Whenever a line in the entries includes the word "This", copy that line out.
————
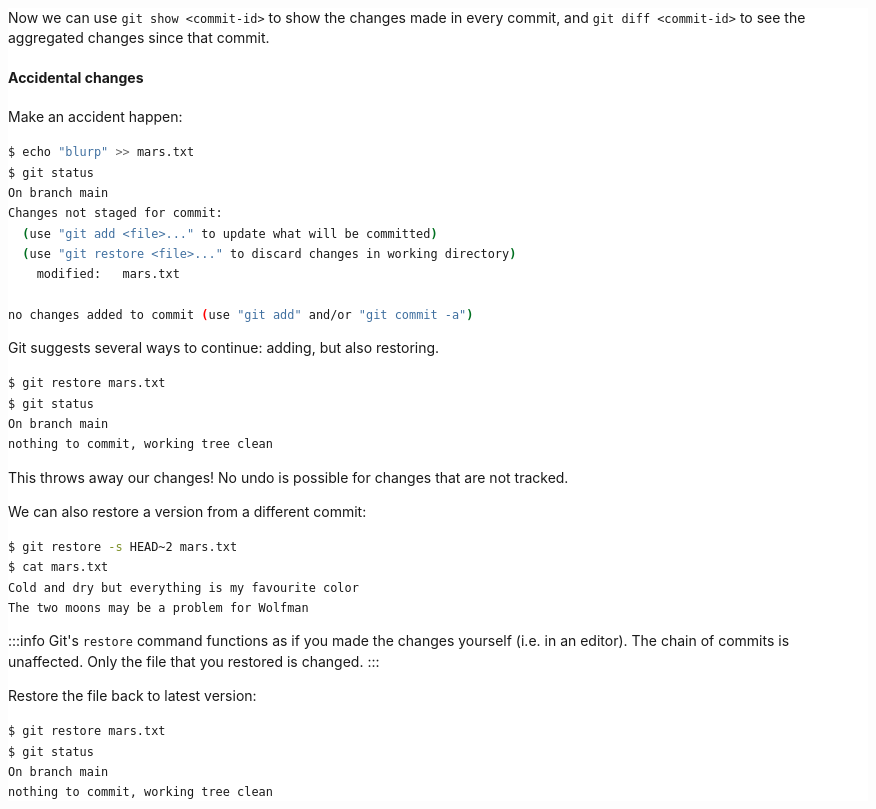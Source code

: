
 ```txt
```

Now we can use `git show <commit-id>` to show the changes made in every commit, and `git diff <commit-id>` to see the aggregated changes since that commit.

#### Accidental changes

Make an accident happen:

```bash
$ echo "blurp" >> mars.txt
$ git status
On branch main
Changes not staged for commit:
  (use "git add <file>..." to update what will be committed)
  (use "git restore <file>..." to discard changes in working directory)
	modified:   mars.txt

no changes added to commit (use "git add" and/or "git commit -a")
```

Git suggests several ways to continue: adding, but also restoring.

```bash
$ git restore mars.txt
$ git status
On branch main
nothing to commit, working tree clean

```

This throws away our changes! No undo is possible for changes that are not tracked.

We can also restore a version from a different commit:

```bash
$ git restore -s HEAD~2 mars.txt
$ cat mars.txt 
Cold and dry but everything is my favourite color
The two moons may be a problem for Wolfman
```

:::info
Git's `restore` command functions as if you made the changes yourself (i.e. in an editor). The chain of commits is unaffected. Only the file that you restored is changed.
:::

Restore the file back to latest version:

```bash
$ git restore mars.txt
$ git status
On branch main
nothing to commit, working tree clean

```

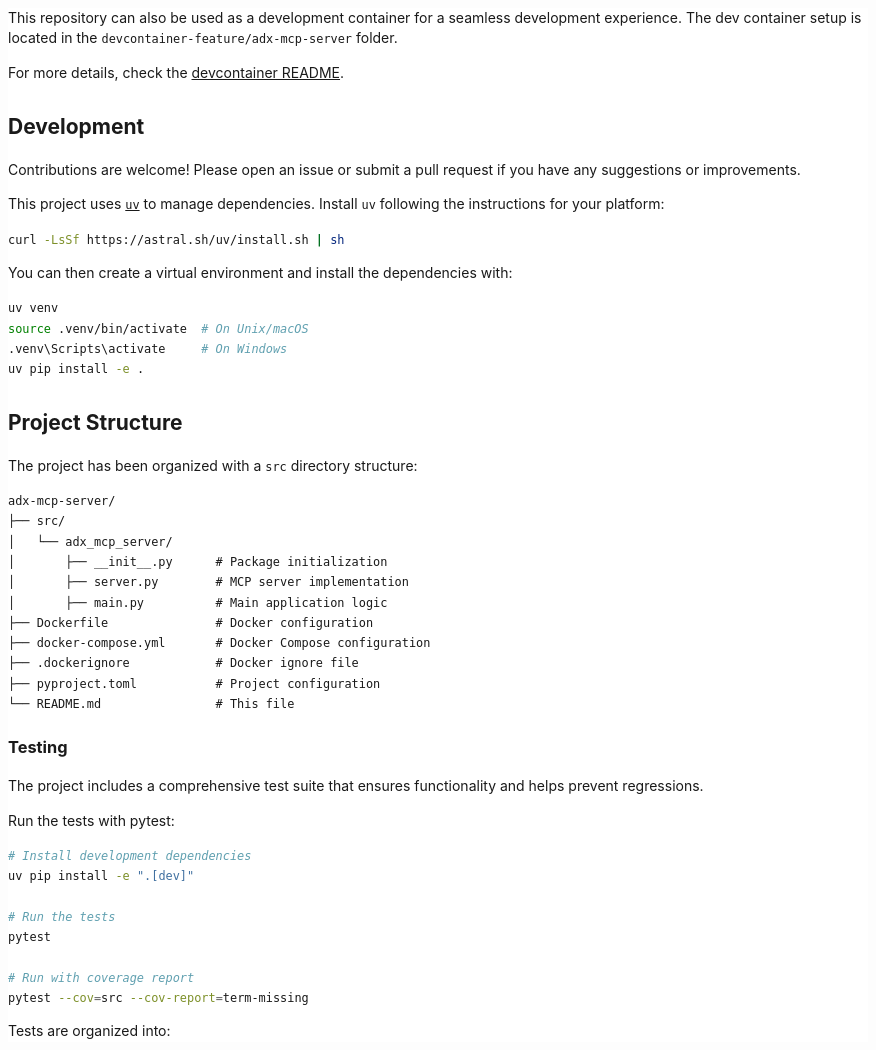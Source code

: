This repository can also be used as a development container for a seamless development experience. The dev container setup is located in the `devcontainer-feature/adx-mcp-server` folder.

For more details, check the [devcontainer README](devcontainer-feature/adx-mcp-server/README.md).



## Development

Contributions are welcome! Please open an issue or submit a pull request if you have any suggestions or improvements.

This project uses [`uv`](https://github.com/astral-sh/uv) to manage dependencies. Install `uv` following the instructions for your platform:

```bash
curl -LsSf https://astral.sh/uv/install.sh | sh
```

You can then create a virtual environment and install the dependencies with:

```bash
uv venv
source .venv/bin/activate  # On Unix/macOS
.venv\Scripts\activate     # On Windows
uv pip install -e .
```

## Project Structure

The project has been organized with a `src` directory structure:

```
adx-mcp-server/
├── src/
│   └── adx_mcp_server/
│       ├── __init__.py      # Package initialization
│       ├── server.py        # MCP server implementation
│       ├── main.py          # Main application logic
├── Dockerfile               # Docker configuration
├── docker-compose.yml       # Docker Compose configuration
├── .dockerignore            # Docker ignore file
├── pyproject.toml           # Project configuration
└── README.md                # This file
```

### Testing

The project includes a comprehensive test suite that ensures functionality and helps prevent regressions.

Run the tests with pytest:

```bash
# Install development dependencies
uv pip install -e ".[dev]"

# Run the tests
pytest

# Run with coverage report
pytest --cov=src --cov-report=term-missing
```
Tests are organized into:


[mcp]: https://modelcontextprotocol.io
[mcp]: https://modelcontextprotocol.io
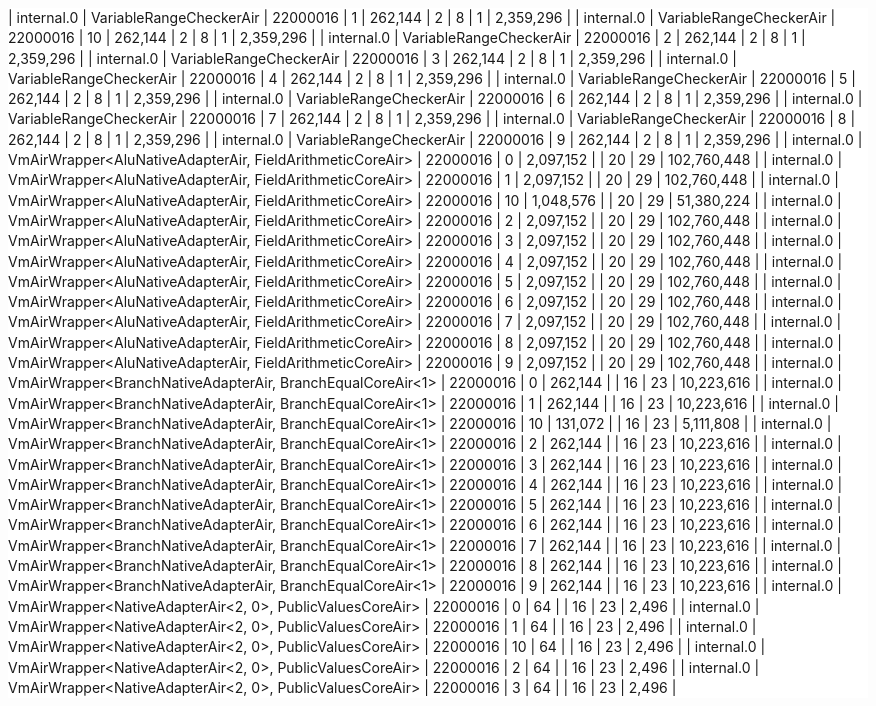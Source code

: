 | internal.0 | VariableRangeCheckerAir | 22000016 | 1 | 262,144 | 2 | 8 | 1 | 2,359,296 | 
| internal.0 | VariableRangeCheckerAir | 22000016 | 10 | 262,144 | 2 | 8 | 1 | 2,359,296 | 
| internal.0 | VariableRangeCheckerAir | 22000016 | 2 | 262,144 | 2 | 8 | 1 | 2,359,296 | 
| internal.0 | VariableRangeCheckerAir | 22000016 | 3 | 262,144 | 2 | 8 | 1 | 2,359,296 | 
| internal.0 | VariableRangeCheckerAir | 22000016 | 4 | 262,144 | 2 | 8 | 1 | 2,359,296 | 
| internal.0 | VariableRangeCheckerAir | 22000016 | 5 | 262,144 | 2 | 8 | 1 | 2,359,296 | 
| internal.0 | VariableRangeCheckerAir | 22000016 | 6 | 262,144 | 2 | 8 | 1 | 2,359,296 | 
| internal.0 | VariableRangeCheckerAir | 22000016 | 7 | 262,144 | 2 | 8 | 1 | 2,359,296 | 
| internal.0 | VariableRangeCheckerAir | 22000016 | 8 | 262,144 | 2 | 8 | 1 | 2,359,296 | 
| internal.0 | VariableRangeCheckerAir | 22000016 | 9 | 262,144 | 2 | 8 | 1 | 2,359,296 | 
| internal.0 | VmAirWrapper<AluNativeAdapterAir, FieldArithmeticCoreAir> | 22000016 | 0 | 2,097,152 |  | 20 | 29 | 102,760,448 | 
| internal.0 | VmAirWrapper<AluNativeAdapterAir, FieldArithmeticCoreAir> | 22000016 | 1 | 2,097,152 |  | 20 | 29 | 102,760,448 | 
| internal.0 | VmAirWrapper<AluNativeAdapterAir, FieldArithmeticCoreAir> | 22000016 | 10 | 1,048,576 |  | 20 | 29 | 51,380,224 | 
| internal.0 | VmAirWrapper<AluNativeAdapterAir, FieldArithmeticCoreAir> | 22000016 | 2 | 2,097,152 |  | 20 | 29 | 102,760,448 | 
| internal.0 | VmAirWrapper<AluNativeAdapterAir, FieldArithmeticCoreAir> | 22000016 | 3 | 2,097,152 |  | 20 | 29 | 102,760,448 | 
| internal.0 | VmAirWrapper<AluNativeAdapterAir, FieldArithmeticCoreAir> | 22000016 | 4 | 2,097,152 |  | 20 | 29 | 102,760,448 | 
| internal.0 | VmAirWrapper<AluNativeAdapterAir, FieldArithmeticCoreAir> | 22000016 | 5 | 2,097,152 |  | 20 | 29 | 102,760,448 | 
| internal.0 | VmAirWrapper<AluNativeAdapterAir, FieldArithmeticCoreAir> | 22000016 | 6 | 2,097,152 |  | 20 | 29 | 102,760,448 | 
| internal.0 | VmAirWrapper<AluNativeAdapterAir, FieldArithmeticCoreAir> | 22000016 | 7 | 2,097,152 |  | 20 | 29 | 102,760,448 | 
| internal.0 | VmAirWrapper<AluNativeAdapterAir, FieldArithmeticCoreAir> | 22000016 | 8 | 2,097,152 |  | 20 | 29 | 102,760,448 | 
| internal.0 | VmAirWrapper<AluNativeAdapterAir, FieldArithmeticCoreAir> | 22000016 | 9 | 2,097,152 |  | 20 | 29 | 102,760,448 | 
| internal.0 | VmAirWrapper<BranchNativeAdapterAir, BranchEqualCoreAir<1> | 22000016 | 0 | 262,144 |  | 16 | 23 | 10,223,616 | 
| internal.0 | VmAirWrapper<BranchNativeAdapterAir, BranchEqualCoreAir<1> | 22000016 | 1 | 262,144 |  | 16 | 23 | 10,223,616 | 
| internal.0 | VmAirWrapper<BranchNativeAdapterAir, BranchEqualCoreAir<1> | 22000016 | 10 | 131,072 |  | 16 | 23 | 5,111,808 | 
| internal.0 | VmAirWrapper<BranchNativeAdapterAir, BranchEqualCoreAir<1> | 22000016 | 2 | 262,144 |  | 16 | 23 | 10,223,616 | 
| internal.0 | VmAirWrapper<BranchNativeAdapterAir, BranchEqualCoreAir<1> | 22000016 | 3 | 262,144 |  | 16 | 23 | 10,223,616 | 
| internal.0 | VmAirWrapper<BranchNativeAdapterAir, BranchEqualCoreAir<1> | 22000016 | 4 | 262,144 |  | 16 | 23 | 10,223,616 | 
| internal.0 | VmAirWrapper<BranchNativeAdapterAir, BranchEqualCoreAir<1> | 22000016 | 5 | 262,144 |  | 16 | 23 | 10,223,616 | 
| internal.0 | VmAirWrapper<BranchNativeAdapterAir, BranchEqualCoreAir<1> | 22000016 | 6 | 262,144 |  | 16 | 23 | 10,223,616 | 
| internal.0 | VmAirWrapper<BranchNativeAdapterAir, BranchEqualCoreAir<1> | 22000016 | 7 | 262,144 |  | 16 | 23 | 10,223,616 | 
| internal.0 | VmAirWrapper<BranchNativeAdapterAir, BranchEqualCoreAir<1> | 22000016 | 8 | 262,144 |  | 16 | 23 | 10,223,616 | 
| internal.0 | VmAirWrapper<BranchNativeAdapterAir, BranchEqualCoreAir<1> | 22000016 | 9 | 262,144 |  | 16 | 23 | 10,223,616 | 
| internal.0 | VmAirWrapper<NativeAdapterAir<2, 0>, PublicValuesCoreAir> | 22000016 | 0 | 64 |  | 16 | 23 | 2,496 | 
| internal.0 | VmAirWrapper<NativeAdapterAir<2, 0>, PublicValuesCoreAir> | 22000016 | 1 | 64 |  | 16 | 23 | 2,496 | 
| internal.0 | VmAirWrapper<NativeAdapterAir<2, 0>, PublicValuesCoreAir> | 22000016 | 10 | 64 |  | 16 | 23 | 2,496 | 
| internal.0 | VmAirWrapper<NativeAdapterAir<2, 0>, PublicValuesCoreAir> | 22000016 | 2 | 64 |  | 16 | 23 | 2,496 | 
| internal.0 | VmAirWrapper<NativeAdapterAir<2, 0>, PublicValuesCoreAir> | 22000016 | 3 | 64 |  | 16 | 23 | 2,496 | 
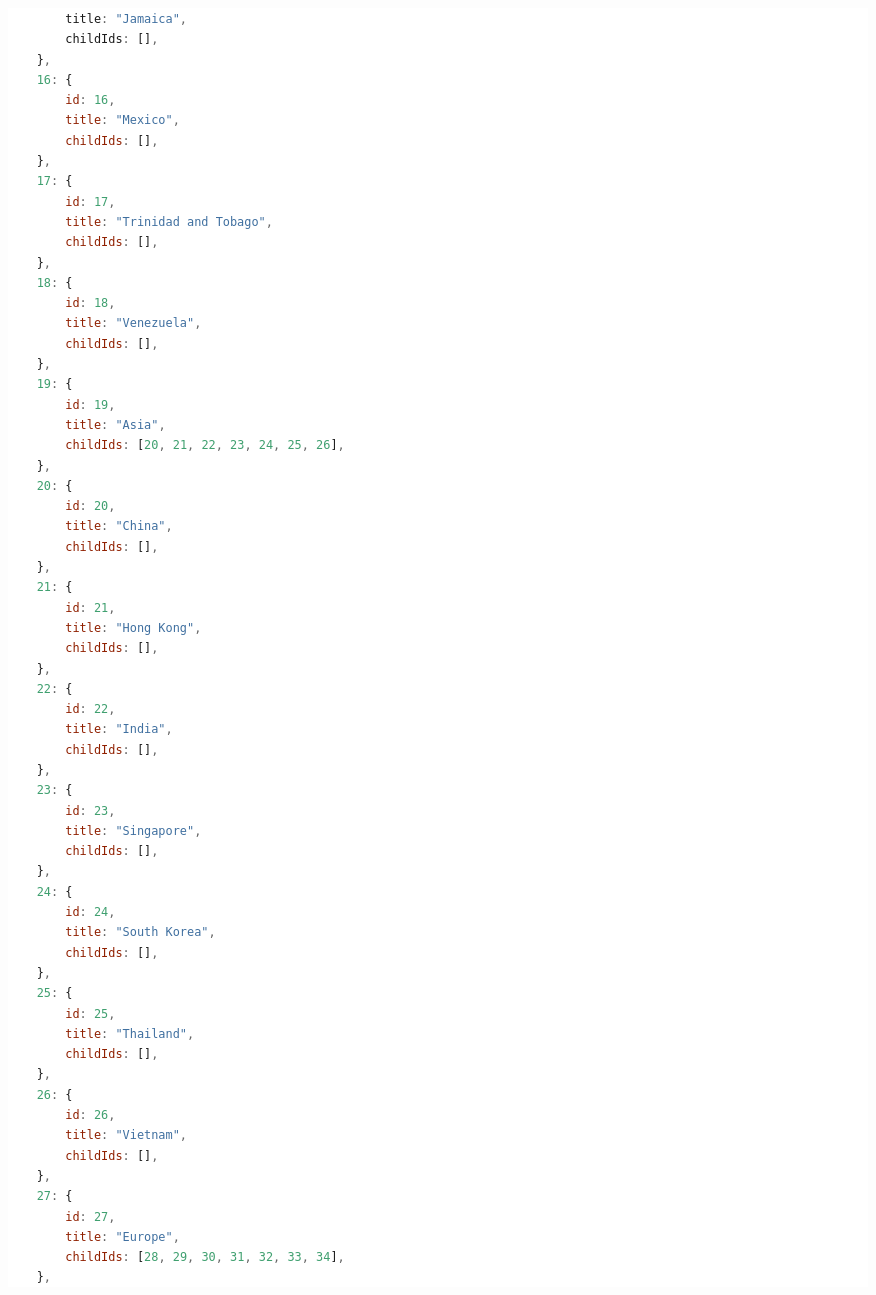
 ```js
		title: "Jamaica",
		childIds: [],
	},
	16: {
		id: 16,
		title: "Mexico",
		childIds: [],
	},
	17: {
		id: 17,
		title: "Trinidad and Tobago",
		childIds: [],
	},
	18: {
		id: 18,
		title: "Venezuela",
		childIds: [],
	},
	19: {
		id: 19,
		title: "Asia",
		childIds: [20, 21, 22, 23, 24, 25, 26],
	},
	20: {
		id: 20,
		title: "China",
		childIds: [],
	},
	21: {
		id: 21,
		title: "Hong Kong",
		childIds: [],
	},
	22: {
		id: 22,
		title: "India",
		childIds: [],
	},
	23: {
		id: 23,
		title: "Singapore",
		childIds: [],
	},
	24: {
		id: 24,
		title: "South Korea",
		childIds: [],
	},
	25: {
		id: 25,
		title: "Thailand",
		childIds: [],
	},
	26: {
		id: 26,
		title: "Vietnam",
		childIds: [],
	},
	27: {
		id: 27,
		title: "Europe",
		childIds: [28, 29, 30, 31, 32, 33, 34],
	},
```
————
Response box.
This throws away our changes! No undo is possible for changes that are not tracked.
:This repository can also be used as a development container for a seamless development experience. The dev container setup is located in the `devcontainer-feature/adx-mcp-server` folder.
This project uses [`uv`](https://github.com/astral-sh/uv) to manage dependencies. Install `uv` following the instructions for your platform:
└── README.md                # This file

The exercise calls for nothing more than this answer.